About this task
Starting at the first line and ending at the one with "G.~S.~Berns and S.~E.~Moore.", give the lines of the listing again exactly, and nothing else; skip the pictures.

Records shown
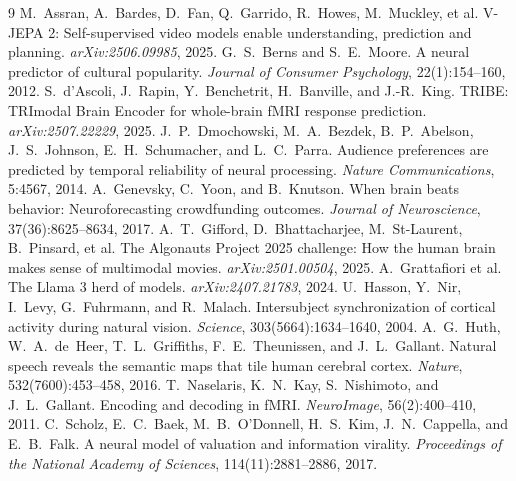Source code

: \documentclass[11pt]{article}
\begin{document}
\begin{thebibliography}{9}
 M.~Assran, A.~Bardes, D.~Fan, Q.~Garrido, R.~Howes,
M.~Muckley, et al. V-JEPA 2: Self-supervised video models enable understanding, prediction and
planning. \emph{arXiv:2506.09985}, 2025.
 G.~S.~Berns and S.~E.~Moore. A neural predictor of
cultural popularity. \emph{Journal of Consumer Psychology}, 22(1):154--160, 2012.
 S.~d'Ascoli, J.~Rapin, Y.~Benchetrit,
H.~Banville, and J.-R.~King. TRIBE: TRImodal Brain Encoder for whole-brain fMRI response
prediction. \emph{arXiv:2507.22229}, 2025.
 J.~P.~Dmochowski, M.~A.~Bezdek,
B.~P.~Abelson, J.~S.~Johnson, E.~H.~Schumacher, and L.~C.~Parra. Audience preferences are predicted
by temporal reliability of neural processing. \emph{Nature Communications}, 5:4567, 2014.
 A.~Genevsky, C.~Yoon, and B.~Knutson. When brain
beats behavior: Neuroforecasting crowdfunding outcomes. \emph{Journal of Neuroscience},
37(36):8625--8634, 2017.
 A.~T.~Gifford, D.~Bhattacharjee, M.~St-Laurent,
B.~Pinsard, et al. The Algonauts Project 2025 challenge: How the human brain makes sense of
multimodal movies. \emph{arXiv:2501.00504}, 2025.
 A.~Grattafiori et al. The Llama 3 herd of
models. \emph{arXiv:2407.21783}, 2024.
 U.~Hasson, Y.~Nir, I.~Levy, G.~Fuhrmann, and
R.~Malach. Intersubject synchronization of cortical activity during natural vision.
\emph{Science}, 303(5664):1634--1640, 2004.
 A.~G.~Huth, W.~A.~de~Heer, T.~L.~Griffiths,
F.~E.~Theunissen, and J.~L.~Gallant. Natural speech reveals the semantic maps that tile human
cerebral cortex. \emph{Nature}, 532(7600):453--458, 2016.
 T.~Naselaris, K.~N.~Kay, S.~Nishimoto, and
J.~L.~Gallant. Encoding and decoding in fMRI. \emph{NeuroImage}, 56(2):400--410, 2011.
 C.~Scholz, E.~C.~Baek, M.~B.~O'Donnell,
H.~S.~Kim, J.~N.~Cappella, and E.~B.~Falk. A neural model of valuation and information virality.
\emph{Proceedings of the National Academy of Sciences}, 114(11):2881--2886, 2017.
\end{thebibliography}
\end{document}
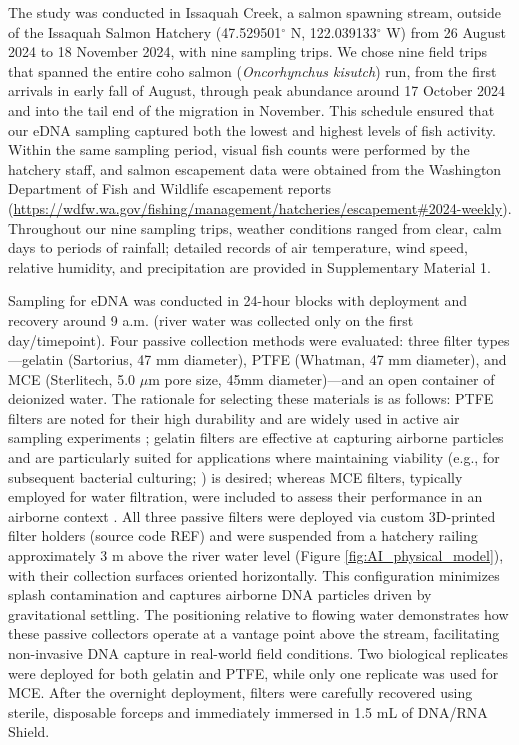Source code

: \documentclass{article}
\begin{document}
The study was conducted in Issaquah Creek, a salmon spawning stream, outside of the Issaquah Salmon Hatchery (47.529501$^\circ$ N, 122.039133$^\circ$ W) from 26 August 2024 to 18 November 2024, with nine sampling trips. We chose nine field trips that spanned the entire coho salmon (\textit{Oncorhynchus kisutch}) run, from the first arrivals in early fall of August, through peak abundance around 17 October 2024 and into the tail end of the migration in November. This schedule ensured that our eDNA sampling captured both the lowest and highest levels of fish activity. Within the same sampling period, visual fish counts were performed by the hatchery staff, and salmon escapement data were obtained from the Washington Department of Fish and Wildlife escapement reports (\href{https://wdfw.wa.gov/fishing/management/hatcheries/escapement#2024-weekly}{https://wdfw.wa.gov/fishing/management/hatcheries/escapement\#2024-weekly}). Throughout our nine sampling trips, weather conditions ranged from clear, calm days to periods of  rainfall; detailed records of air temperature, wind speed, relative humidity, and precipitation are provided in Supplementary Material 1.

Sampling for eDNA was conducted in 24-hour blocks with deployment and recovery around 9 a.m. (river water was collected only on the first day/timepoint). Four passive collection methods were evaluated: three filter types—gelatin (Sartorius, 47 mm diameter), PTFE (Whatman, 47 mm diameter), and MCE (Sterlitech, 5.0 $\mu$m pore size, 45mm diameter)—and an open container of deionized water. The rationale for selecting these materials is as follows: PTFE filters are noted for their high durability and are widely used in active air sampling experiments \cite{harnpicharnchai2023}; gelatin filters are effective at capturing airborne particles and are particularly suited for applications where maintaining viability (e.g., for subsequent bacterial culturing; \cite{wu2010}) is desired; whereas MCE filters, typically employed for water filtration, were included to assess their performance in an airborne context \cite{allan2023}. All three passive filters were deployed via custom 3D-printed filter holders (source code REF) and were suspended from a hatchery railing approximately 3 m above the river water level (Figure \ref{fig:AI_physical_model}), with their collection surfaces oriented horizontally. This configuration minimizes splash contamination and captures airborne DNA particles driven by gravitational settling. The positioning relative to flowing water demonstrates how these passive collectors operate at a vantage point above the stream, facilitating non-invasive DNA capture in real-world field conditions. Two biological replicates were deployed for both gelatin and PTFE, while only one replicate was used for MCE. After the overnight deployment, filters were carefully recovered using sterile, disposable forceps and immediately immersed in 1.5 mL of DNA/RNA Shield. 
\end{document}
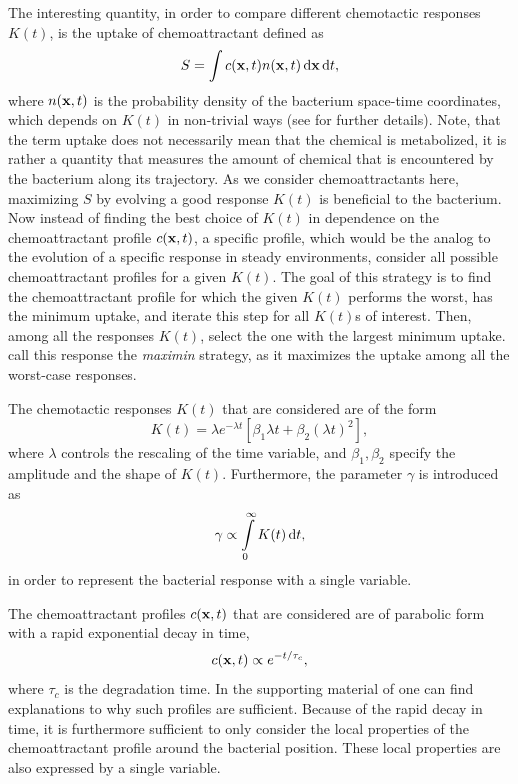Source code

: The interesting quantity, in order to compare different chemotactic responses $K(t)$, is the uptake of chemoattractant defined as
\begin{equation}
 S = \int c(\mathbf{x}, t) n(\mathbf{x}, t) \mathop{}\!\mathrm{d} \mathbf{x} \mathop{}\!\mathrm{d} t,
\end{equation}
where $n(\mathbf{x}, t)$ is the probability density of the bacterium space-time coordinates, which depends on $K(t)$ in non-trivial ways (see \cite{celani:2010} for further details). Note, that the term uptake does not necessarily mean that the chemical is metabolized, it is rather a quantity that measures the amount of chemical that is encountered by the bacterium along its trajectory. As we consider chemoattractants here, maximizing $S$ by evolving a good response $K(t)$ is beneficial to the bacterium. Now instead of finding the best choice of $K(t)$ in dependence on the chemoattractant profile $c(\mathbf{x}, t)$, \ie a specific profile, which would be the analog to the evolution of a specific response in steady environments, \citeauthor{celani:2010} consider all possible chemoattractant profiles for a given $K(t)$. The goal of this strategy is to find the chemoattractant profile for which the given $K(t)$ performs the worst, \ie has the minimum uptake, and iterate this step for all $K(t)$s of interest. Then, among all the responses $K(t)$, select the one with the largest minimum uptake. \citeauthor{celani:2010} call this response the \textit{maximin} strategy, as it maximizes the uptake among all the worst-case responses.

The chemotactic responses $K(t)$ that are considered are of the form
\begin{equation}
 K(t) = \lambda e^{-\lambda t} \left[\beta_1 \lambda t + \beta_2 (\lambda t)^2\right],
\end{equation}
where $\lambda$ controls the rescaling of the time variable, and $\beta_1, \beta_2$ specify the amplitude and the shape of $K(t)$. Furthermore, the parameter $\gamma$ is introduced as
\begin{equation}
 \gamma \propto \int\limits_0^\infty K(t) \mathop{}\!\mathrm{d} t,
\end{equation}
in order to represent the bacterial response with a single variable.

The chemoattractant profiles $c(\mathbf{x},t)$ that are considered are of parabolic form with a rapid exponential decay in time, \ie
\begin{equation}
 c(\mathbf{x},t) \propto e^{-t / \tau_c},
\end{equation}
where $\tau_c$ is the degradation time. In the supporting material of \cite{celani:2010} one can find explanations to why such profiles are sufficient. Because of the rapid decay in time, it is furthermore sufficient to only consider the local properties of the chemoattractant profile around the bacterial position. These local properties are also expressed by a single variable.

Solution
Source code

: \documentclass[11pt]{article}
\begin{document}
\begin{thebibliography}{9}
 M.~Assran, A.~Bardes, D.~Fan, Q.~Garrido, R.~Howes,
M.~Muckley, et al. V-JEPA 2: Self-supervised video models enable understanding, prediction and
planning. \emph{arXiv:2506.09985}, 2025.
 G.~S.~Berns and S.~E.~Moore. A neural predictor of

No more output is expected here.